Summary: Brings out the importance of Marriage in God’s priorities. Ends with an exposition from Ephesians 5.
A VISION FOR MARRIAGE
Pastor Eric Hanson
March 21, 2004
We are living in curious times regarding marriage. There are those who would like to abolish marriage altogether and replace it with various legal arrangements having to do with property and finances. At the same time, there are others who wish to re-define marriage as extending to couples of the same gender. There are still others who wish to open marriage up to all sorts of arrangements, including groups of people, and in some cases, even children.
On another front, there are social writers who construct arguments in such a way as to cast dark shadows over Christian marriage. Most of their writings do not argue with or even make reference to the instructional passages found in the Bible’s New Testament regarding the inner workings of marriage.
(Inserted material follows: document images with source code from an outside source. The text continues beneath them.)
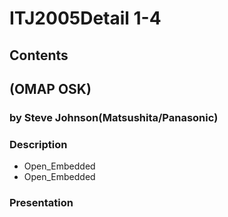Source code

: # ITJ2005Detail 1-4
## Contents
## (OMAP OSK)
### by Steve Johnson(Matsushita/Panasonic)
### Description
* Open_Embedded
* Open_Embedded
### Presentation
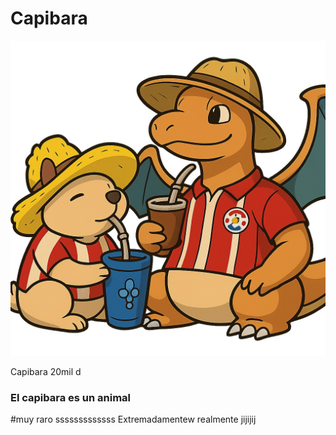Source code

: # Capibara

![Capibara](capibara.jpg)

Capibara 20mil d 
### El capibara es un animal
#muy raro sssssssssssss
Extremadamentew
realmente jijijij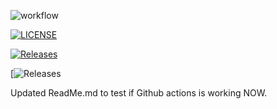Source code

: ![workflow](https://github.com/dodsjm/sem/actions/workflows/main.yml/badge.svg)

[![LICENSE](https://img.shields.io/github/license/dodsjm/sem.svg?style=flat-square)](https://github.com/dodsjm/sem/blob/master/LICENSE)

[![Releases](https://img.shields.io/github/release/dodsjm/sem/all.svg?style=flat-square)](https://github.com/dodsjm/sem/releases)

[![Releases](https://img.shields.io/github/actions/workflow/status/dodsjm/sem/main.yml?branch=develop&style=flat-square)

Updated ReadMe.md to test if Github actions is working NOW.
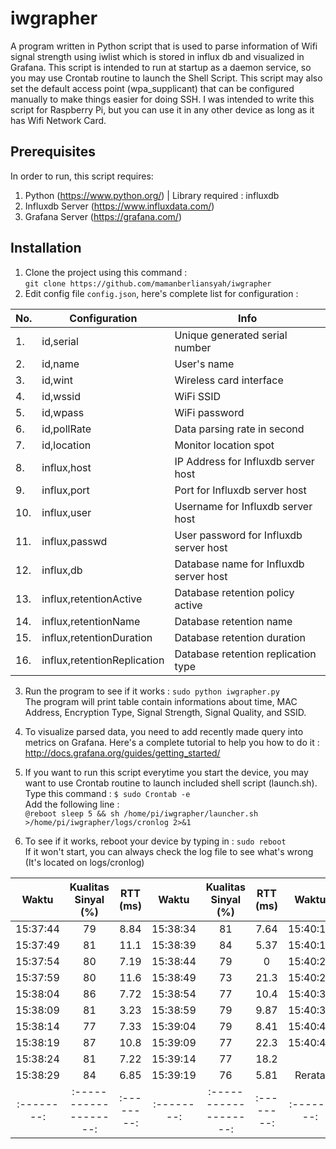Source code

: # iwgrapher
A program written in Python script that is used to parse information of Wifi signal strength using iwlist which is stored in influx db and visualized in Grafana. This script is intended to run at startup as a daemon service, so you may use Crontab routine to launch the Shell Script. This script may also set the default access point (wpa_supplicant) that can be configured manually to make things easier for doing SSH. I was intended to write this script for Raspberry Pi, but you can use it in any other device as long as it has Wifi Network Card.

## Prerequisites
In order to run, this script requires:
1. Python (https://www.python.org/) | Library required : influxdb
2. Influxdb Server (https://www.influxdata.com/)
3. Grafana Server (https://grafana.com/)

## Installation
1. Clone the project using this command : <br />`git clone https://github.com/mamanberliansyah/iwgrapher` <br />
2. Edit config file `config.json`, here's complete list for configuration :

| No. | Configuration | Info |
| --- | ------------- | ----------- |
| 1.  | id,serial | Unique generated serial number |
| 2.  | id,name | User's name |
| 3.  | id,wint | Wireless card interface |
| 4.  | id,wssid | WiFi SSID |
| 5.  | id,wpass | WiFi password |
| 6.  | id,pollRate | Data parsing rate in second |
| 7.  | id,location | Monitor location spot |
| 8.  | influx,host | IP Address for Influxdb server host |
| 9.  | influx,port | Port for Influxdb server host |
| 10.  | influx,user | Username for Influxdb server host |
| 11. | influx,passwd | User password for Influxdb server host |
| 12. | influx,db | Database name for Influxdb server host |
| 13. | influx,retentionActive | Database retention policy active |
| 14. | influx,retentionName | Database retention name |
| 15. | influx,retentionDuration | Database retention duration |
| 16. | influx,retentionReplication | Database retention replication type |

3. Run the program to see if it works : `sudo python iwgrapher.py` <br />
The program will print table contain informations about time, MAC Address, Encryption Type, Signal Strength, Signal Quality, and SSID. <br />

4. To visualize parsed data, you need to add recently made query into metrics on Grafana. Here's a complete tutorial to help you how to do it : http://docs.grafana.org/guides/getting_started/ 

5. If you want to run this script everytime you start the device, you may want to use Crontab routine to launch included shell script (launch.sh). Type this command : `$ sudo Crontab -e` <br /> Add the following line : <br /> `@reboot sleep 5 && sh /home/pi/iwgrapher/launcher.sh >/home/pi/iwgrapher/logs/cronlog 2>&1` <br /> 

6. To see if it works, reboot your device by typing in : `sudo reboot` <br /> If it won't start, you can always check the log file to see what's wrong (It's located on logs/cronlog)


| Waktu | Kualitas Sinyal (%) | RTT (ms) | Waktu | Kualitas Sinyal (%) | RTT (ms) | Waktu | Kualitas Sinyal (%) | RTT (ms) |
|:--------:|:-------------------:|:--------:|:--------:|:-------------------:|:--------:|:--------:|:-------------------:|:--------:|
| 15:37:44 | 79 | 8.84 | 15:38:34 | 81 | 7.64 | 15:40:14 | 76 | 3.64 |
| 15:37:49 | 81 | 11.1 | 15:38:39 | 84 | 5.37 | 15:40:19 | 84 | 67.8 |
| 15:37:54 | 80 | 7.19 | 15:38:44 | 79 | 0 | 15:40:24 | 84 | 115 |
| 15:37:59 | 80 | 11.6 | 15:38:49 | 73 | 21.3 | 15:40:29 | 74 | 15.9 |
| 15:38:04 | 86 | 7.72 | 15:38:54 | 77 | 10.4 | 15:40:34 | 80 | 13.2 |
| 15:38:09 | 81 | 3.23 | 15:38:59 | 79 | 9.87 | 15:40:39 | 84 | 14.3 |
| 15:38:14 | 77 | 7.33 | 15:39:04 | 79 | 8.41 | 15:40:44 | 81 | 3.82 |
| 15:38:19 | 87 | 10.8 | 15:39:09 | 77 | 22.3 | 15:40:49 | 84 | 3.54 |
| 15:38:24 | 81 | 7.22 | 15:39:14 | 77 | 18.2 |  |  |  |
| 15:38:29 | 84 | 6.85 | 15:39:19 | 76 | 5.81 | Rerata | 80.7105 | 13.255 |
|:--------:|:-------------------:|:--------:|:--------:|:-------------------:|:--------:|:--------:|:-------------------:|:--------:|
Rather, they tend to be reacting to marital legal history in America’s past, where there were some real disadvantages to women who may have been in abusive situations at home. Many of these same writers were also influenced by their personal observations of unhappy homes. A large percentage of the angry feminists of the late sixties and the seventies were primarily informed on the nature of marriage by such writings as those I just referred to.
Many of today’s commentators, television writers, and shapers of public policy, have come from a background which embraced much of the radical feminism of that time. Let me define what I mean by “radical feminism”. I am not speaking of “equal pay for equal work”. There is nothing radical about that concept. It is just a matter of fairness for people to receive their pay based on the merit of their work performance.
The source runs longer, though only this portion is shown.